§ SUPPLIED RECORDS:
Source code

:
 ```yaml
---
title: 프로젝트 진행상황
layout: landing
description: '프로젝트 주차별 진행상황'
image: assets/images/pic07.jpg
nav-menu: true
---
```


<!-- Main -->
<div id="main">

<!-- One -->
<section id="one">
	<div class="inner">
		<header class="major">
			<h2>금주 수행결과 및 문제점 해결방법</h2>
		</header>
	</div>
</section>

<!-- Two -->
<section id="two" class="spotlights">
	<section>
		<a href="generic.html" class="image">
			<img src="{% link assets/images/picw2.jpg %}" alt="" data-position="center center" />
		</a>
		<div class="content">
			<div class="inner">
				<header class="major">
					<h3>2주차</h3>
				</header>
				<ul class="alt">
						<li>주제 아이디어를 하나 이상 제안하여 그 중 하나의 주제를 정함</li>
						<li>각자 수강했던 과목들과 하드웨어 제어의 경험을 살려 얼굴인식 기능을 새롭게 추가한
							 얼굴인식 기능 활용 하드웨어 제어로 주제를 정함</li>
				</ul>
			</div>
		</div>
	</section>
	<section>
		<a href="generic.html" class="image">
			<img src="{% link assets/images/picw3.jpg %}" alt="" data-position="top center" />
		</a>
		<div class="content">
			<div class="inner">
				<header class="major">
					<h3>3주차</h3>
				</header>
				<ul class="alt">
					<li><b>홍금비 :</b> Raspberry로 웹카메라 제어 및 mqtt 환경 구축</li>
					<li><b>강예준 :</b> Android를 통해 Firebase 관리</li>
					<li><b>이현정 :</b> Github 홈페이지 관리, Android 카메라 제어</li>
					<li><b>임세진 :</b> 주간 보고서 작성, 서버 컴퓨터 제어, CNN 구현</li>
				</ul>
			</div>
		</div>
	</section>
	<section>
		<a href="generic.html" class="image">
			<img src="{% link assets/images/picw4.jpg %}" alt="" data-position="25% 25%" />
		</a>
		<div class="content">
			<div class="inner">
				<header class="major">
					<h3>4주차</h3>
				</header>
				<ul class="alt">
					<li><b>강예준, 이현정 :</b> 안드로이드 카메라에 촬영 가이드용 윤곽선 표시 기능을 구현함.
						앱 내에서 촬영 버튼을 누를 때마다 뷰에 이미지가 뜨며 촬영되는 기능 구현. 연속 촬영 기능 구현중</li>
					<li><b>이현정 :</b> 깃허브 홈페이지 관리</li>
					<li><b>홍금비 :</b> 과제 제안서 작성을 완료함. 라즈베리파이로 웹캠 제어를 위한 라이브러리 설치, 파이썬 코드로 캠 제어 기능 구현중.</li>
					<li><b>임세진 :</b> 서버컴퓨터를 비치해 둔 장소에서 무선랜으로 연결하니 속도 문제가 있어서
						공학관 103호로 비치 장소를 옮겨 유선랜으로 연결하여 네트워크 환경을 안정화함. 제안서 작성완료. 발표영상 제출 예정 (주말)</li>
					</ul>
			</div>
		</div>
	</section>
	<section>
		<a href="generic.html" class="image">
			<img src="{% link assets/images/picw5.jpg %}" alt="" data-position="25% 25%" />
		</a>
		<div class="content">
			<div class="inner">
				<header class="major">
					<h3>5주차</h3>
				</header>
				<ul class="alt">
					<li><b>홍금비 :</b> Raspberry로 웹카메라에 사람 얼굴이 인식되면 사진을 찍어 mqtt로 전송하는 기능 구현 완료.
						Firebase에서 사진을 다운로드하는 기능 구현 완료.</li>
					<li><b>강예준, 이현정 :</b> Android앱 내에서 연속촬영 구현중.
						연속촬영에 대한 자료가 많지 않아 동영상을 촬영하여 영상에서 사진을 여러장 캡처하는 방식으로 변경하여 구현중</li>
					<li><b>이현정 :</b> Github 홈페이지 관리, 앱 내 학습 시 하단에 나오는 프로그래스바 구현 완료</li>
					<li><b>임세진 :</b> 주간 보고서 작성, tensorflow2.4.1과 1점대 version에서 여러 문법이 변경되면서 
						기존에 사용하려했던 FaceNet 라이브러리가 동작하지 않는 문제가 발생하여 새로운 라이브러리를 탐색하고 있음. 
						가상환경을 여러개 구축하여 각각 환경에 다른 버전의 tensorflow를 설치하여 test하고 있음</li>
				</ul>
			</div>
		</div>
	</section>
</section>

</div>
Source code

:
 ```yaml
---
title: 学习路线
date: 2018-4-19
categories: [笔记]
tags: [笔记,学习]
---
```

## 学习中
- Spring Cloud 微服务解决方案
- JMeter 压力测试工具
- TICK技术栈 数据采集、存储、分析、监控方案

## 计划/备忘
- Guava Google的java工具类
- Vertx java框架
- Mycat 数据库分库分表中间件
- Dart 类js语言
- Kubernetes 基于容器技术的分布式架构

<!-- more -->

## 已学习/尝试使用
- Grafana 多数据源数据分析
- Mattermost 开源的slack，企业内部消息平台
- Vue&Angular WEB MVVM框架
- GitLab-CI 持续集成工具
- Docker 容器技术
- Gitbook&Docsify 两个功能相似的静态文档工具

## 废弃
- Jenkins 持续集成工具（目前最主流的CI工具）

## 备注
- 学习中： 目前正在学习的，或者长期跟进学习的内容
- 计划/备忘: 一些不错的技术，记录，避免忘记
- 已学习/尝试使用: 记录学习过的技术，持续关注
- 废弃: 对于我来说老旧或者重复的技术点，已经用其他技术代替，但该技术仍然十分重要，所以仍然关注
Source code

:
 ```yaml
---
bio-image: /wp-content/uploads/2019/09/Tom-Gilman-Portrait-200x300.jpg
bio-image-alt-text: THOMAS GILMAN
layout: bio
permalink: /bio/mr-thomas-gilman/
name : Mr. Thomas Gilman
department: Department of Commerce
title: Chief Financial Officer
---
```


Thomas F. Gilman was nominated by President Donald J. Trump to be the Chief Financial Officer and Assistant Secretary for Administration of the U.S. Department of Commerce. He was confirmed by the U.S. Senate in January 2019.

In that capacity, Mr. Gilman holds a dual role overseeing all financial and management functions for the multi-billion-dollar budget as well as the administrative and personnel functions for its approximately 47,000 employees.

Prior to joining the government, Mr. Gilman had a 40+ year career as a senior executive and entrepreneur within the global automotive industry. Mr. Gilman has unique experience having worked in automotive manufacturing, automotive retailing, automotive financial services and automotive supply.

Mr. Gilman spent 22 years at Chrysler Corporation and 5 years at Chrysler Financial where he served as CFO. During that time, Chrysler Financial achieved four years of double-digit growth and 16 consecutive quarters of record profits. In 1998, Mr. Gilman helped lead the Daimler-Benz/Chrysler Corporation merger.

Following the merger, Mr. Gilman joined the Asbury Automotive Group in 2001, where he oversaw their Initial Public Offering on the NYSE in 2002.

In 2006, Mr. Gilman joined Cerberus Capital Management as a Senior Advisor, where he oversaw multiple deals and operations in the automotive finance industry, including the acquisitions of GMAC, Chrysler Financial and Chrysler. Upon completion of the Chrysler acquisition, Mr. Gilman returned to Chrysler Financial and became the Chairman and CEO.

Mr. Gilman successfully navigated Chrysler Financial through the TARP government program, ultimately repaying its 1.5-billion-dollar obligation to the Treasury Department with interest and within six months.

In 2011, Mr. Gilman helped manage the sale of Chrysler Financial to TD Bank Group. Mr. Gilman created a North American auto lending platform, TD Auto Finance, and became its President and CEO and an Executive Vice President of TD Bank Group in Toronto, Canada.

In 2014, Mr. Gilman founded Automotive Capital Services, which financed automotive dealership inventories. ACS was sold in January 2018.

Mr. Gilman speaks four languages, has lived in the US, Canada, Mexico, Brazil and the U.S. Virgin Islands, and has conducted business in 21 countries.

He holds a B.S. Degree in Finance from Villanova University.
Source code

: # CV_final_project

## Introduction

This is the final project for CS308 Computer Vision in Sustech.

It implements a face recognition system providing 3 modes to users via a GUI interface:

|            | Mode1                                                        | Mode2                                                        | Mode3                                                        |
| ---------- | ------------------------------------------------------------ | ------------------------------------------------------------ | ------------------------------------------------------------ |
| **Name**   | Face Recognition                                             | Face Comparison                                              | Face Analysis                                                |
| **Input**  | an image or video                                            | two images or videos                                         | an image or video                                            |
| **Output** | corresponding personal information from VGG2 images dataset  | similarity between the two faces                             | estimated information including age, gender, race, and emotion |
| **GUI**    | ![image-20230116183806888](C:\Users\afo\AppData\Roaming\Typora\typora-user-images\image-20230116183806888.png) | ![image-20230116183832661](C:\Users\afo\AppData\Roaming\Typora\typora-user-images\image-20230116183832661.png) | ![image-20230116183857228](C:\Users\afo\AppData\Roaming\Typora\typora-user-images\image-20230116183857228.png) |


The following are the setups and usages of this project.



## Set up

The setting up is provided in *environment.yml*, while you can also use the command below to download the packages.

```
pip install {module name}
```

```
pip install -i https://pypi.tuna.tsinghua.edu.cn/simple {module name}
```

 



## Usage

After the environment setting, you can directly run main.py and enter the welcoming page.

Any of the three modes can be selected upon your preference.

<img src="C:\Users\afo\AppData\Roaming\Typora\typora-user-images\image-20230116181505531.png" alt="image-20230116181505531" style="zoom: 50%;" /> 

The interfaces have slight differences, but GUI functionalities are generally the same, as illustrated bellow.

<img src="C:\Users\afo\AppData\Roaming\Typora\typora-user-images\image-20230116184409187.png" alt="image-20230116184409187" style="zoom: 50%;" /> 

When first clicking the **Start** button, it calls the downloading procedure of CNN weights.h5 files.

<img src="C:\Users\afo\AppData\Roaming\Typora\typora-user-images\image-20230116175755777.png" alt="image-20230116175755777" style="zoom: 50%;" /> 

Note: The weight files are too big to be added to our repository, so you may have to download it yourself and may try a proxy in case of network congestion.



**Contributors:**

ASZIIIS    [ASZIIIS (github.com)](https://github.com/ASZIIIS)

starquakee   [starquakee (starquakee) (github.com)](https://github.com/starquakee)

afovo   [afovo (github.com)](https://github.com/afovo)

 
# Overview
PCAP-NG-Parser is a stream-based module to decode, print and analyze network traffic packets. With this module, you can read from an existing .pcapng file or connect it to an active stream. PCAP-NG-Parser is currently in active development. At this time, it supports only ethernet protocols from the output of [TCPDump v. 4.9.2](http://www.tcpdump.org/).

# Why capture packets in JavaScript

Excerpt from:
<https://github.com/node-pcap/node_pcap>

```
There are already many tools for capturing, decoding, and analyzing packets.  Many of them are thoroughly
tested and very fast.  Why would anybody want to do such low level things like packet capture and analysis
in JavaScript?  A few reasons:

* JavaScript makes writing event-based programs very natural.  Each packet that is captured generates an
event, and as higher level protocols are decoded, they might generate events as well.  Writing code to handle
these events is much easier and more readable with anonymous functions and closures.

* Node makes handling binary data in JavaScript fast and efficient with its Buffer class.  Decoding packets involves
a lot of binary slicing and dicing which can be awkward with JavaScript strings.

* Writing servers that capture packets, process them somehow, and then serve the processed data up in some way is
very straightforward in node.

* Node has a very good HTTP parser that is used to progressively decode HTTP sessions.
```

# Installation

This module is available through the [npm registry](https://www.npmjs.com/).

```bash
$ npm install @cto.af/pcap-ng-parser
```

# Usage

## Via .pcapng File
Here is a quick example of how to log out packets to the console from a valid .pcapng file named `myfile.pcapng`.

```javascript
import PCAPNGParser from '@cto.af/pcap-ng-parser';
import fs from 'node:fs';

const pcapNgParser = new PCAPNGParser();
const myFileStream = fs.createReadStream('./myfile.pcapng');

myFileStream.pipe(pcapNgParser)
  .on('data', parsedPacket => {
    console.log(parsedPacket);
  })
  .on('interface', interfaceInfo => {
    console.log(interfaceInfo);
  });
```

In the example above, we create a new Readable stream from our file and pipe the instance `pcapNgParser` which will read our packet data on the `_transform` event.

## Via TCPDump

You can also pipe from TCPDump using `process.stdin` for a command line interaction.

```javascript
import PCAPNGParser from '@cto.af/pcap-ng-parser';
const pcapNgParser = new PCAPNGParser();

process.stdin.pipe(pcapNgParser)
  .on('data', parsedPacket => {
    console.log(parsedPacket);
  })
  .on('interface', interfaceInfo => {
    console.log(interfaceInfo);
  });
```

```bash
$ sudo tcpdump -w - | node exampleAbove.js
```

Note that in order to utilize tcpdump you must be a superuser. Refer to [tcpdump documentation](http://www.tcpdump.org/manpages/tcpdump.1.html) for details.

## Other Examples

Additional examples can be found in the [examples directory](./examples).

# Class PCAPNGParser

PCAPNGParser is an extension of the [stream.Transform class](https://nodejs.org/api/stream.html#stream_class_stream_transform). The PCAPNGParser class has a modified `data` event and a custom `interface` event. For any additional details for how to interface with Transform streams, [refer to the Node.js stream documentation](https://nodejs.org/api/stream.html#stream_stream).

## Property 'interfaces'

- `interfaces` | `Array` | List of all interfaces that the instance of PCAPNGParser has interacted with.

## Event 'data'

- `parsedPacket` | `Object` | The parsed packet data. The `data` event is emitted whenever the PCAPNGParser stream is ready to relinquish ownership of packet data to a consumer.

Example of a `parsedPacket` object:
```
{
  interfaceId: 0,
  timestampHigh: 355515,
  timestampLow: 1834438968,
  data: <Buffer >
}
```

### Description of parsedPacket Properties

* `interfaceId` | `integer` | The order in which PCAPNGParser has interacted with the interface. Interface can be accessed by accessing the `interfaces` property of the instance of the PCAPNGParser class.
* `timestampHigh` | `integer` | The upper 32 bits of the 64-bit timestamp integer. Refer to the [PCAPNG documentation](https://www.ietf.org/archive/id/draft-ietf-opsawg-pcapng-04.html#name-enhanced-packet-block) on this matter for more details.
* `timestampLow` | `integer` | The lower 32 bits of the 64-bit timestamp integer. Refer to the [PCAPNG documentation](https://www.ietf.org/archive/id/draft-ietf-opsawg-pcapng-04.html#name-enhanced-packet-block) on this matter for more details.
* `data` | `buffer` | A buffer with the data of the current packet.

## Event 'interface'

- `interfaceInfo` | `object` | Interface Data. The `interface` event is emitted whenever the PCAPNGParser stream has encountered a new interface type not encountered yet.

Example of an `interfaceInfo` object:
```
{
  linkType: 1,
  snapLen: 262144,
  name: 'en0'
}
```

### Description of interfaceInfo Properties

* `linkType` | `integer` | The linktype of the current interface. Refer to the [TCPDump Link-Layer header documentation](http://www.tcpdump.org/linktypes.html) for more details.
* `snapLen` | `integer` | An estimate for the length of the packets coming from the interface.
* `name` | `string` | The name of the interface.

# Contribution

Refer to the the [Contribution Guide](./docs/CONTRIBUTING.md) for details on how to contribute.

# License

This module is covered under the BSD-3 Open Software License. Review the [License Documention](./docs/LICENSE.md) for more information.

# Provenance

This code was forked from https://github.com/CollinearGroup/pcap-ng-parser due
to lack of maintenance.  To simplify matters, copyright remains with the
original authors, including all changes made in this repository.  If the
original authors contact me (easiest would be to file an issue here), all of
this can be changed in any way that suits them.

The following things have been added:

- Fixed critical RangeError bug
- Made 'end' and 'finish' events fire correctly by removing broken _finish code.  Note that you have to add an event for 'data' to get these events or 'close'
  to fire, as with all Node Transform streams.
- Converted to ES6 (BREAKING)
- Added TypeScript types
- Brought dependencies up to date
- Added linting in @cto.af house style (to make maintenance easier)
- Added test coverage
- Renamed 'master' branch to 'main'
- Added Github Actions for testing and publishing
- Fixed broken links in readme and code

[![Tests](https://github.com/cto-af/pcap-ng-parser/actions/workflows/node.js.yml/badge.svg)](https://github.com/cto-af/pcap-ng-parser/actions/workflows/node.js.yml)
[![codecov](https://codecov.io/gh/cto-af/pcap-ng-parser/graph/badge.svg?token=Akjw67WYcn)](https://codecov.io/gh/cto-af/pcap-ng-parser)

§ PROBLEM STATEMENT: Out of the records above, pull the lines that include the word "assets".

§ FINISHED TASK:
image: assets/images/pic07.jpg
			<img src="{% link assets/images/picw2.jpg %}" alt="" data-position="center center" />
			<img src="{% link assets/images/picw3.jpg %}" alt="" data-position="top center" />
			<img src="{% link assets/images/picw4.jpg %}" alt="" data-position="25% 25%" />
			<img src="{% link assets/images/picw5.jpg %}" alt="" data-position="25% 25%" />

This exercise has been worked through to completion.